[Problem statement] Retype all of the data word for word, without pictures.

[Stored data]
------------------------------------------------

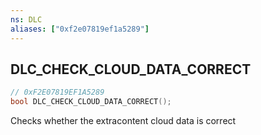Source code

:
 ```yaml
---
ns: DLC
aliases: ["0xf2e07819ef1a5289"]
---
```

## DLC_CHECK_CLOUD_DATA_CORRECT

```c
// 0xF2E07819EF1A5289
bool DLC_CHECK_CLOUD_DATA_CORRECT();
```

Checks whether the extracontent cloud data is correct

------------------------------------------------

[Task answer]
Source code

:
 ```yaml
---
ns: DLC
aliases: ["0xf2e07819ef1a5289"]
---
```

## DLC_CHECK_CLOUD_DATA_CORRECT

```c
// 0xF2E07819EF1A5289
bool DLC_CHECK_CLOUD_DATA_CORRECT();
```

Checks whether the extracontent cloud data is correct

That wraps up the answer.